Modeling Lysosomal Storage Diseases in the Zebrafish

Front Mol Biosci. 2020 May 6;7:82. doi: 10.3389/fmolb.2020.00082. eCollection 2020.


Lysosomal storage diseases (LSDs) are a family of 70 metabolic disorders characterized by mutations in lysosomal proteins that lead to storage material accumulation, multiple-organ pathologies that often involve neurodegeneration, and early mortality in a significant number of patients. Along with the necessity for more effective therapies, there exists an unmet need for further understanding of disease etiology, which could uncover novel pathways and drug targets. Over the past few decades, the growth in knowledge of disease-associated pathways has been facilitated by studies in model organisms, as advancements in mutagenesis techniques markedly improved the efficiency of model generation in mammalian and non-mammalian systems.

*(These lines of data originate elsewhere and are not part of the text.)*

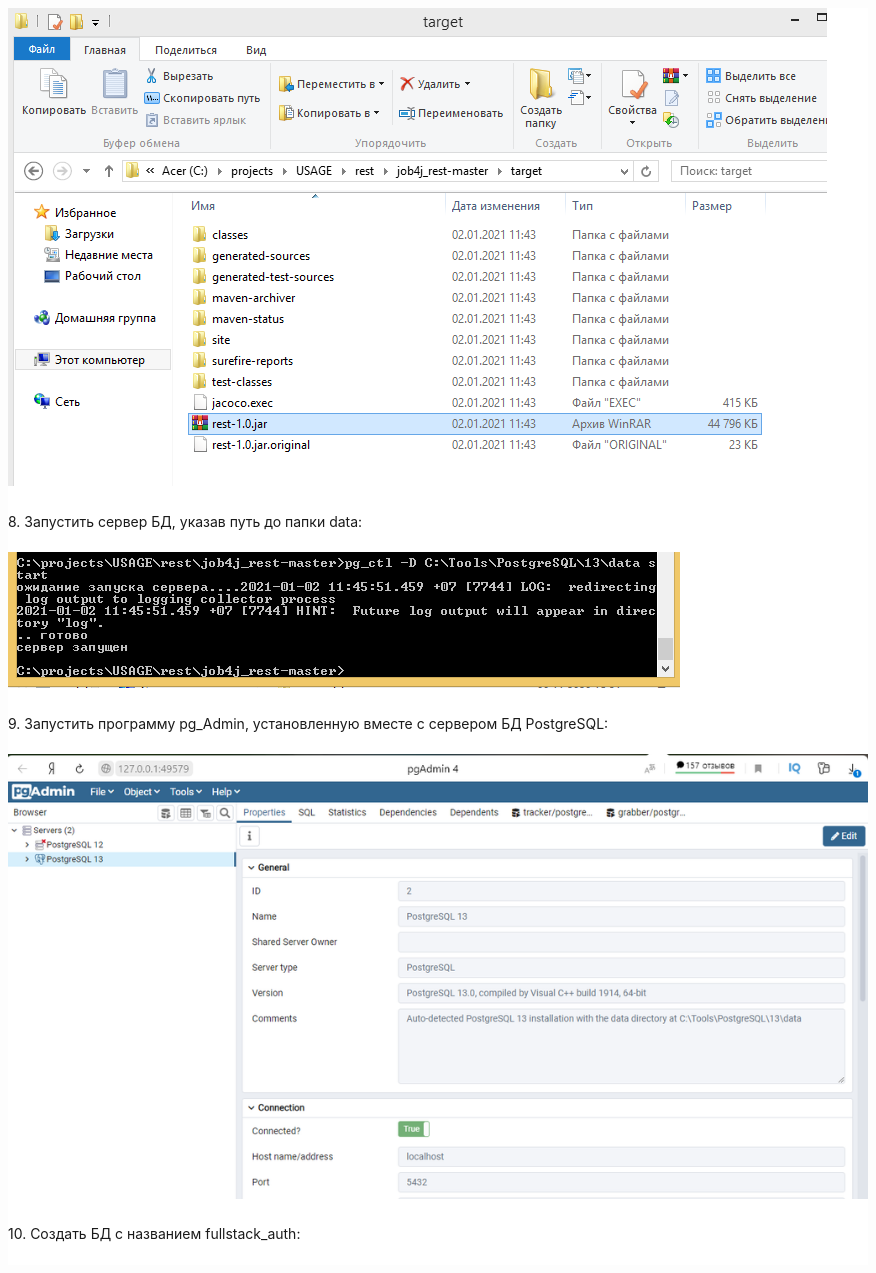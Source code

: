 ![jar-архив](img/build/target1.PNG)<br><br>
8. Запустить сервер БД, указав путь до папки data:<br><br>
![Запуск сервера БД](img/build/server_start.PNG)<br><br>
9. Запустить программу pg_Admin, установленную вместе с сервером БД PostgreSQL:<br><br>
![Запуск pg_Admin](img/build/pg_admin.PNG)<br><br>
10. Создать БД с названием fullstack_auth:<br><br>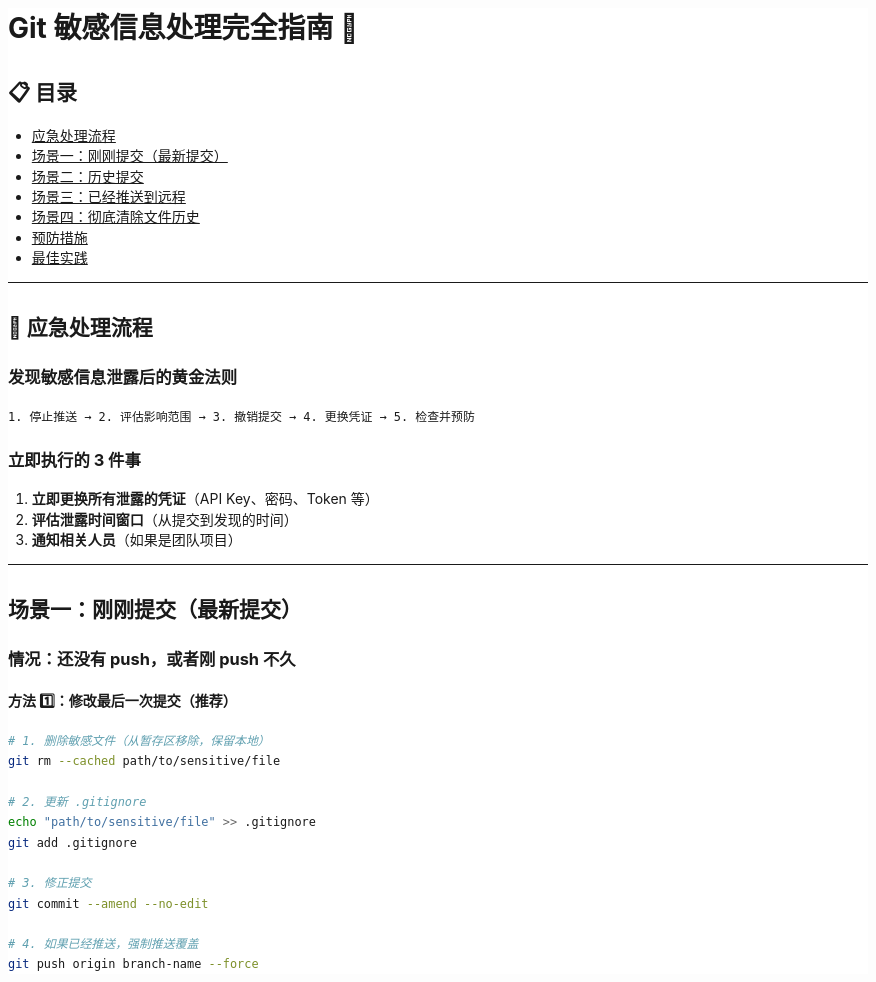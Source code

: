 # Git 敏感信息处理完全指南 🔐

## 📋 目录

- [应急处理流程](#应急处理流程)
- [场景一：刚刚提交（最新提交）](#场景一刚刚提交最新提交)
- [场景二：历史提交](#场景二历史提交)
- [场景三：已经推送到远程](#场景三已经推送到远程)
- [场景四：彻底清除文件历史](#场景四彻底清除文件历史)
- [预防措施](#预防措施)
- [最佳实践](#最佳实践)

---

## 🚨 应急处理流程

### 发现敏感信息泄露后的黄金法则

```
1. 停止推送 → 2. 评估影响范围 → 3. 撤销提交 → 4. 更换凭证 → 5. 检查并预防
```

### 立即执行的 3 件事

1. **立即更换所有泄露的凭证**（API Key、密码、Token 等）
2. **评估泄露时间窗口**（从提交到发现的时间）
3. **通知相关人员**（如果是团队项目）

---

## 场景一：刚刚提交（最新提交）

### 情况：还没有 push，或者刚 push 不久

#### 方法 1️⃣：修改最后一次提交（推荐）

```bash
# 1. 删除敏感文件（从暂存区移除，保留本地）
git rm --cached path/to/sensitive/file

# 2. 更新 .gitignore
echo "path/to/sensitive/file" >> .gitignore
git add .gitignore

# 3. 修正提交
git commit --amend --no-edit

# 4. 如果已经推送，强制推送覆盖
git push origin branch-name --force
```
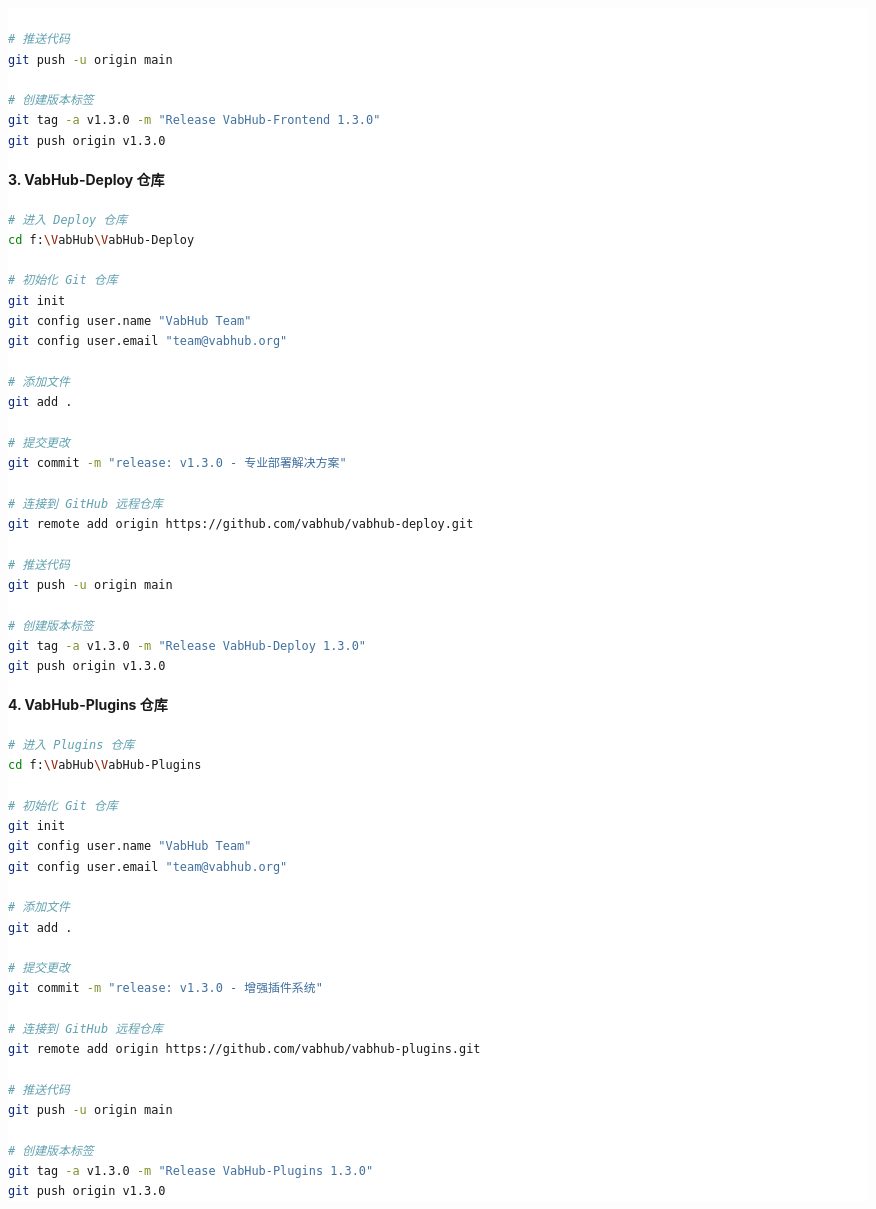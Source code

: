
 ```bash

# 推送代码
git push -u origin main

# 创建版本标签
git tag -a v1.3.0 -m "Release VabHub-Frontend 1.3.0"
git push origin v1.3.0
```

#### 3. VabHub-Deploy 仓库
```bash
# 进入 Deploy 仓库
cd f:\VabHub\VabHub-Deploy

# 初始化 Git 仓库
git init
git config user.name "VabHub Team"
git config user.email "team@vabhub.org"

# 添加文件
git add .

# 提交更改
git commit -m "release: v1.3.0 - 专业部署解决方案"

# 连接到 GitHub 远程仓库
git remote add origin https://github.com/vabhub/vabhub-deploy.git

# 推送代码
git push -u origin main

# 创建版本标签
git tag -a v1.3.0 -m "Release VabHub-Deploy 1.3.0"
git push origin v1.3.0
```

#### 4. VabHub-Plugins 仓库
```bash
# 进入 Plugins 仓库
cd f:\VabHub\VabHub-Plugins

# 初始化 Git 仓库
git init
git config user.name "VabHub Team"
git config user.email "team@vabhub.org"

# 添加文件
git add .

# 提交更改
git commit -m "release: v1.3.0 - 增强插件系统"

# 连接到 GitHub 远程仓库
git remote add origin https://github.com/vabhub/vabhub-plugins.git

# 推送代码
git push -u origin main

# 创建版本标签
git tag -a v1.3.0 -m "Release VabHub-Plugins 1.3.0"
git push origin v1.3.0
```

In this review we highlight non-mammalian models of LSDs, focusing specifically on the zebrafish, a vertebrate model organism that shares remarkable genetic and metabolic similarities with mammals while also conferring unique advantages such as optical transparency and amenability toward high-throughput applications. We examine published zebrafish LSD models and their reported phenotypes, address organism-specific advantages and limitations, and discuss recent technological innovations that could provide potential solutions.

Keywords: CRISPR-Cas9; Lysosomal storage disease; chemical screening; genetics; metabolism; zebrafish.